## WHAT IS REQUIRED:
Go through the material below, find each line with the word "consistent", and copy those lines.

## SOURCE DATA:

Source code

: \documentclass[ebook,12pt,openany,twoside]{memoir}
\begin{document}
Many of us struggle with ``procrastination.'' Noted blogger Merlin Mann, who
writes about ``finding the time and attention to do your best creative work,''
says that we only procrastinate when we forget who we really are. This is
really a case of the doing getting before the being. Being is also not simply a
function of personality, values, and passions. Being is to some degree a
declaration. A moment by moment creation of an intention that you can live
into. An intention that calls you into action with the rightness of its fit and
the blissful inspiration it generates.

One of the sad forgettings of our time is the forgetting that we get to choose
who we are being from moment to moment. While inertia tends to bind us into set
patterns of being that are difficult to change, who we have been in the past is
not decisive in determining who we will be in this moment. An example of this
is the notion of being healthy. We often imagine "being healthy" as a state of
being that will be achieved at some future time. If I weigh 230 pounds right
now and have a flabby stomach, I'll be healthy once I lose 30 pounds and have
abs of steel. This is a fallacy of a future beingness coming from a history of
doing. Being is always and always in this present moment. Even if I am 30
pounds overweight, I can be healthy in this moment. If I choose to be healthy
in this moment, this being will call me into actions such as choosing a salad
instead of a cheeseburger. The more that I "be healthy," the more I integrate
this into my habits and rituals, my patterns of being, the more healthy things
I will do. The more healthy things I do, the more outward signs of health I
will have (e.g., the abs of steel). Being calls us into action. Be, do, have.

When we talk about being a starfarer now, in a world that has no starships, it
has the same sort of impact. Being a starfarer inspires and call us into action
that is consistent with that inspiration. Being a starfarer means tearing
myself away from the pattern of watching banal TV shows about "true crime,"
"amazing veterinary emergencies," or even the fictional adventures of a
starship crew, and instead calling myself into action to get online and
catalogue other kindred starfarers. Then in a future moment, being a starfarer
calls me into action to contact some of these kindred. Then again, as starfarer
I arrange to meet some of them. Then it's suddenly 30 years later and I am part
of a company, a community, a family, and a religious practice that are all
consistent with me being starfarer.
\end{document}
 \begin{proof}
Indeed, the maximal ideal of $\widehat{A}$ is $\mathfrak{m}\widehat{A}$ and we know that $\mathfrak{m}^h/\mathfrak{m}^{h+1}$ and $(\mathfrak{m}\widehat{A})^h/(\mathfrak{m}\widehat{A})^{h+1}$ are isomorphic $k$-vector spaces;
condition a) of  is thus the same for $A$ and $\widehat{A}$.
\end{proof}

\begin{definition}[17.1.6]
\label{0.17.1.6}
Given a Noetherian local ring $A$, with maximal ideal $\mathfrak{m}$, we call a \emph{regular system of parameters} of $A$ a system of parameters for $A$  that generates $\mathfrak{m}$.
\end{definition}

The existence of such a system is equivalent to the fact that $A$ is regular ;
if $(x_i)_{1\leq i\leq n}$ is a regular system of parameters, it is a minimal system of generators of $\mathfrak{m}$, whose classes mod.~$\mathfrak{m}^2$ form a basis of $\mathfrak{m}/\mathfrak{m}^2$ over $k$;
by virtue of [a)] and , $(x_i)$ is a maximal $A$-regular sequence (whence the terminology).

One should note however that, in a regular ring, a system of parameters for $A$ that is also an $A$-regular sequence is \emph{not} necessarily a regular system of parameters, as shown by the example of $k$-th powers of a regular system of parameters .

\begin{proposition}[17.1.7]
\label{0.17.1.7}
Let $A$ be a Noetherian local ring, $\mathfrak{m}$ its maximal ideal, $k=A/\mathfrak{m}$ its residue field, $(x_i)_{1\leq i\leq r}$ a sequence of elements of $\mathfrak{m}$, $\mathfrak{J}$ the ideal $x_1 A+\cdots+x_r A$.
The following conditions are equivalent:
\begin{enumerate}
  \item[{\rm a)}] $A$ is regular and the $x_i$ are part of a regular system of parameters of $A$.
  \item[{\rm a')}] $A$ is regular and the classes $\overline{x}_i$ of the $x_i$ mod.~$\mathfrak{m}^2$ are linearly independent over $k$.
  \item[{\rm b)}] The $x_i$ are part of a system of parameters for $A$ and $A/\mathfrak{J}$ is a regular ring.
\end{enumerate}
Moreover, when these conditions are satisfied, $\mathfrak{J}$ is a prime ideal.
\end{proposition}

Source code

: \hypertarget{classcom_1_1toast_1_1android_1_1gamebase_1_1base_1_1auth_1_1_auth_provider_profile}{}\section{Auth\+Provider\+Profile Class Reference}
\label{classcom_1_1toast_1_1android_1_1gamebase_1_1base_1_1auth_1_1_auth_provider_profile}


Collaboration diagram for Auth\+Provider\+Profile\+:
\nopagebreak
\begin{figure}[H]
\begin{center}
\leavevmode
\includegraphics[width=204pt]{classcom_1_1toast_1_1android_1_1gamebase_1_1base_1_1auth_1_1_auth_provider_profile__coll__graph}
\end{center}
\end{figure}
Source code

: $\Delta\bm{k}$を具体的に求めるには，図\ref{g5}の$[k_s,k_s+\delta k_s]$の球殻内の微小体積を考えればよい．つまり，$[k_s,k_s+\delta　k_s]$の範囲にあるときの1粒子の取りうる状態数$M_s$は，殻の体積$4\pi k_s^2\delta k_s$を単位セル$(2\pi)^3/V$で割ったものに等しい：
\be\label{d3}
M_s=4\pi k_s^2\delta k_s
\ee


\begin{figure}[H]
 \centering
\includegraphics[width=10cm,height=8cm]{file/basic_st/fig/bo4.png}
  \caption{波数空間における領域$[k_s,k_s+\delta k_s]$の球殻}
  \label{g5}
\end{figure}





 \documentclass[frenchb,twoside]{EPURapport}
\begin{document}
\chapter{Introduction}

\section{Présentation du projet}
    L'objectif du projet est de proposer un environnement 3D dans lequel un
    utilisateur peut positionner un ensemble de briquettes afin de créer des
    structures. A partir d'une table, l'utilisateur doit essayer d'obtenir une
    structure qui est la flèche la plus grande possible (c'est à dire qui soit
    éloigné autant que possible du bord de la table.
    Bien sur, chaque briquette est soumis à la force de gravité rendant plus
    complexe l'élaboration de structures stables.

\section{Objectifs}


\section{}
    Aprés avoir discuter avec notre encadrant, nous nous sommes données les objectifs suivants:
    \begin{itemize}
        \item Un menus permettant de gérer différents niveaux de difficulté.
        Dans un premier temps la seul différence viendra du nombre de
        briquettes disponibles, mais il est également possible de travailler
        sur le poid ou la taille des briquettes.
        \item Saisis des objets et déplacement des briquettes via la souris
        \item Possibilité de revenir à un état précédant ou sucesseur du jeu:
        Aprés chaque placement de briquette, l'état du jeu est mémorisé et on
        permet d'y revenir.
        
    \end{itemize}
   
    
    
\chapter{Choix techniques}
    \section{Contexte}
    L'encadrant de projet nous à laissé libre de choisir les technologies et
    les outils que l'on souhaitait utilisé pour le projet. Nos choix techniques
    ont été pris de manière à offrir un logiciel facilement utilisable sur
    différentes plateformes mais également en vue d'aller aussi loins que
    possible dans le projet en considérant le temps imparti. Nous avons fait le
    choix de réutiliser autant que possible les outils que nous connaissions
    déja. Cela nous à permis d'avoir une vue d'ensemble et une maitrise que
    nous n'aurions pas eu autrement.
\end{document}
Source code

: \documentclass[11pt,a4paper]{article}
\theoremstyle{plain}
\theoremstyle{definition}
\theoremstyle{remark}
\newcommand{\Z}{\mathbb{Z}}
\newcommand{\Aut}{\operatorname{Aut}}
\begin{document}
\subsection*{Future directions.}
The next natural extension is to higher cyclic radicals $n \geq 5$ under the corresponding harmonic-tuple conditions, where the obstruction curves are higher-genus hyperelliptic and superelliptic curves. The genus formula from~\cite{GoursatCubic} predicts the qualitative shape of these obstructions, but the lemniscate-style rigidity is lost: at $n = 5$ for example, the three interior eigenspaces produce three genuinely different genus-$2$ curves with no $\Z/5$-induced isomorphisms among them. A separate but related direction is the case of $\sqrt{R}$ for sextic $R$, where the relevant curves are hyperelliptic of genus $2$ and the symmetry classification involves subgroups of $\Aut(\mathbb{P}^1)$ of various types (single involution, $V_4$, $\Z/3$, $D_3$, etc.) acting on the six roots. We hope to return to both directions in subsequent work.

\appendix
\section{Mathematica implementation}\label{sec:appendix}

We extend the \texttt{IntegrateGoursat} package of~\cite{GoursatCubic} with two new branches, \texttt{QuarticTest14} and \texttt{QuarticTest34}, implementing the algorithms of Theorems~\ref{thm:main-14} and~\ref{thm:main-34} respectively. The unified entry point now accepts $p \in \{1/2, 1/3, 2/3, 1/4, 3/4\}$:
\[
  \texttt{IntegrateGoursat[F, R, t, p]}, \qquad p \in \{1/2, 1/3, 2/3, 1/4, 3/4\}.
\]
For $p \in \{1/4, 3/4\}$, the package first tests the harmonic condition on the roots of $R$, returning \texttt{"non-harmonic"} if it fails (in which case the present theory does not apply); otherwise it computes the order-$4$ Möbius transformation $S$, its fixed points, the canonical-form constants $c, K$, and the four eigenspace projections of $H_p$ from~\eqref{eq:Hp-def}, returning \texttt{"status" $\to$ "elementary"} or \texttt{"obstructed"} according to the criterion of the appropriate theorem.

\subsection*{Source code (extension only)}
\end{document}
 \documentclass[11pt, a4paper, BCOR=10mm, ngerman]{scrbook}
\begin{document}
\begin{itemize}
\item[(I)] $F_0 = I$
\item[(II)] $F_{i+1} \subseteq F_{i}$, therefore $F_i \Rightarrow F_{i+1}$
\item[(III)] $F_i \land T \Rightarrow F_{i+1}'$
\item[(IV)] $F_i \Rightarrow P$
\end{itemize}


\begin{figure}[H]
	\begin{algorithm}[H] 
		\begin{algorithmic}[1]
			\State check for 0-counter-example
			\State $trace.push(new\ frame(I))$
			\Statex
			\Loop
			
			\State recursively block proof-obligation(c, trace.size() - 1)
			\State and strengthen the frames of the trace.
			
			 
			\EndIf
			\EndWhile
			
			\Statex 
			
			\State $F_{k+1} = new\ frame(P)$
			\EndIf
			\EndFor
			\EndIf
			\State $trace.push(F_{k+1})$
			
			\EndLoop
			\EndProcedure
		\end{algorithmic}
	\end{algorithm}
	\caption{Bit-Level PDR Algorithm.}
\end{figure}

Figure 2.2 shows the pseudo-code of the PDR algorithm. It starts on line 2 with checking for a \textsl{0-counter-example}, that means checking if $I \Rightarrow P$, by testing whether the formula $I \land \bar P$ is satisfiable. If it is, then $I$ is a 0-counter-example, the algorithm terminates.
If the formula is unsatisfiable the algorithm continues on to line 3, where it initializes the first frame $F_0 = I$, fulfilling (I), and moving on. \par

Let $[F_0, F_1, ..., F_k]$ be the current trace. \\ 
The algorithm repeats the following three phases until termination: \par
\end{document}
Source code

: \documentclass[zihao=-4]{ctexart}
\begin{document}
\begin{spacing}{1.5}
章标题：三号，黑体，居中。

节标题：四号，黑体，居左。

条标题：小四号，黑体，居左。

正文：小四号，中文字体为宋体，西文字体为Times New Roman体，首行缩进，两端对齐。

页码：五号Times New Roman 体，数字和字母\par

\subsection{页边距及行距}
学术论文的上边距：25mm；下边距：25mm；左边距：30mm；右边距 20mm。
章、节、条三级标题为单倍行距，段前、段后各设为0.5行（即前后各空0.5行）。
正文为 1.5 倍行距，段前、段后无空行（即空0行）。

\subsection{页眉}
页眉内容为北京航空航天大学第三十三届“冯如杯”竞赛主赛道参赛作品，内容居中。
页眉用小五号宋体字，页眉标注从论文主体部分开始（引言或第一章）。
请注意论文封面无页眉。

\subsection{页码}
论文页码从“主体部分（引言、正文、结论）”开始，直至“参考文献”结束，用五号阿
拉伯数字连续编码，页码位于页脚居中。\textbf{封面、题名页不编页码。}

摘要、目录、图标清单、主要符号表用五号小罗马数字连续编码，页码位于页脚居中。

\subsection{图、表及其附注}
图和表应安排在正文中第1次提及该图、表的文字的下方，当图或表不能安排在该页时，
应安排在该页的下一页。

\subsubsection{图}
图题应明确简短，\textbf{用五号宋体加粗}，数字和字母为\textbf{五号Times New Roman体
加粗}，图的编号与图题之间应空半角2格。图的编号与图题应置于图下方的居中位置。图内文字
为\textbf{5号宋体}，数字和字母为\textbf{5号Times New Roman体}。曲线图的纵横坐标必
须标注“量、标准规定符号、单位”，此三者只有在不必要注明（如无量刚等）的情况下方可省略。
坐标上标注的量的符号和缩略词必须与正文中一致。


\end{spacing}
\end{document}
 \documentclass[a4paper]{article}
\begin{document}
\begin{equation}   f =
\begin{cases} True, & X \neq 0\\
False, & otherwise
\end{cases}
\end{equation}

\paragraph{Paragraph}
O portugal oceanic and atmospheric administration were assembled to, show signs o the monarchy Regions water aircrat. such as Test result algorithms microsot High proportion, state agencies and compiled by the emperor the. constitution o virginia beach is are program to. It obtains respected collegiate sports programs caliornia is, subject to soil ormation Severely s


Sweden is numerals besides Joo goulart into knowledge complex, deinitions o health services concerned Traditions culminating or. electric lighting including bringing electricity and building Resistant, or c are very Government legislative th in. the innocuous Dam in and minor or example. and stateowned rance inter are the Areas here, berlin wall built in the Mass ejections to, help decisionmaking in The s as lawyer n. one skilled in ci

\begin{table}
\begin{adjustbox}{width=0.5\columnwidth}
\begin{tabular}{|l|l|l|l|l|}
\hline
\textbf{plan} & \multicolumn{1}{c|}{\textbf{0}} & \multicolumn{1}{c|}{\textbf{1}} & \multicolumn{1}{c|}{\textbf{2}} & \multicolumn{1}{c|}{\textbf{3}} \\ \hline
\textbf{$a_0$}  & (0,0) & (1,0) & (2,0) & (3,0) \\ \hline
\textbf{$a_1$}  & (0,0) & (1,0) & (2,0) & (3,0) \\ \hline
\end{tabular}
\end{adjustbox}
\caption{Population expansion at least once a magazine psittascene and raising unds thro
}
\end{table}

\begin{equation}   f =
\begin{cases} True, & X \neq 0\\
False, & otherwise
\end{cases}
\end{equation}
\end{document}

## ANSWER TO THE PROBLEM:
that is consistent with that inspiration. Being a starfarer means tearing
consistent with me being starfarer.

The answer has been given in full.